PyTorch Integration

Svetoviz provides native support for PyTorch modules. Your interaction activations are collected and presented on the screen, allowing for real-time inspection of data transformations.

Interactive Modules

The pytorch interface wraps your nn.Module and provides a terminal for live interaction. This allows you to process data and inspect the resulting tensors without leaving the visualization environment.

Inspect PyTorch module
import svetoviz_webgpu as sv
import torch
import torch.nn as nn
from PIL import Image

# Prepare data
url = "https://cdn.freecodecamp.org/curriculum/cat-photo-app/relaxing-cat.jpg"
img = Image.open(requests.get(url, stream=True).raw).resize((64, 64))
img_np = np.array(img).transpose(2, 0, 1)
image_data = torch.from_numpy(img_np).float().unsqueeze(0)

# Your pytorch module
conv = nn.Conv2d(3, 4, 5, padding=10)

def terminal_callback(buffer, message, images, files):
    # Interact with the module as you normally do
    conv(image_data)
    buffer.send_system_message("processed")

# Start the session
sv.pytorch(module=conv, terminal_callback=terminal_callback)
PyTorch Interaction Terminal
PyTorch Interaction Terminal
Interaction activations are collected and presented on the screen.

Layer Relations

You can hover or click on output values to see the mappings and relations between layers.
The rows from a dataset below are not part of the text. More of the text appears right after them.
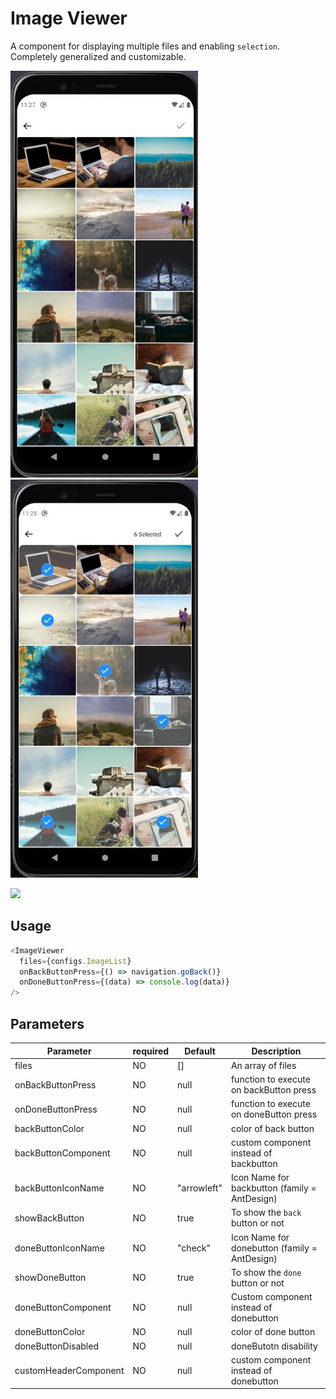 # Image Viewer

A component for displaying multiple files and enabling `selection`. Completely generalized and customizable.

<p float="left">
  <img src="https://raw.githubusercontent.com/kartikeyvaish/React-Native-UI-Components/main/src/ImageViewer/config/screenshots/Screenshot_One.jpg" width="300" />
  <img src="https://raw.githubusercontent.com/kartikeyvaish/React-Native-UI-Components/main/src/ImageViewer/config/screenshots/Screenshot_Two.jpg" width="300" /> 
</p>

<img src="https://raw.githubusercontent.com/kartikeyvaish/React-Native-UI-Components/main/src/ImageViewer/config/screenshots/ScreenRecord_Demo.gif" width="300" />

## Usage

```javascript
<ImageViewer
  files={configs.ImageList}
  onBackButtonPress={() => navigation.goBack()}
  onDoneButtonPress={(data) => console.log(data)}
/>
```

## Parameters

| Parameter             | required | Default     | Description                                   |
| --------------------- | -------- | ----------- | --------------------------------------------- |
| files                 | NO       | []          | An array of files                             |
| onBackButtonPress     | NO       | null        | function to execute on backButton press       |
| onDoneButtonPress     | NO       | null        | function to execute on doneButton press       |
| backButtonColor       | NO       | null        | color of back button                          |
| backButtonComponent   | NO       | null        | custom component instead of backbutton        |
| backButtonIconName    | NO       | "arrowleft" | Icon Name for backbutton (family = AntDesign) |
| showBackButton        | NO       | true        | To show the `back` button or not              |
| doneButtonIconName    | NO       | "check"     | Icon Name for donebutton (family = AntDesign) |
| showDoneButton        | NO       | true        | To show the `done` button or not              |
| doneButtonComponent   | NO       | null        | Custom component instead of donebutton        |
| doneButtonColor       | NO       | null        | color of done button                          |
| doneButtonDisabled    | NO       | null        | doneButotn disability                         |
| customHeaderComponent | NO       | null        | custom component instead of donebutton        |
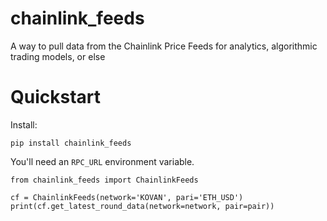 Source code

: # chainlink_feeds

A way to pull data from the Chainlink Price Feeds for analytics, algorithmic trading models, or else

# Quickstart

Install:

```
pip install chainlink_feeds
```

You'll need an `RPC_URL` environment variable.

```
from chainlink_feeds import ChainlinkFeeds

cf = ChainlinkFeeds(network='KOVAN', pari='ETH_USD')
print(cf.get_latest_round_data(network=network, pair=pair))
```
Svetoviz provides a visual explanation of the provenance for each value in the tensor.

For example, you can find the exact kernel position for convolutions, or visualize the column-to-patch mapping for operations like fold and unfold.

Kernel and Patch Mapping
Kernel and Patch Mapping
Clicking an output value reveals the input-to-output spatial relationship.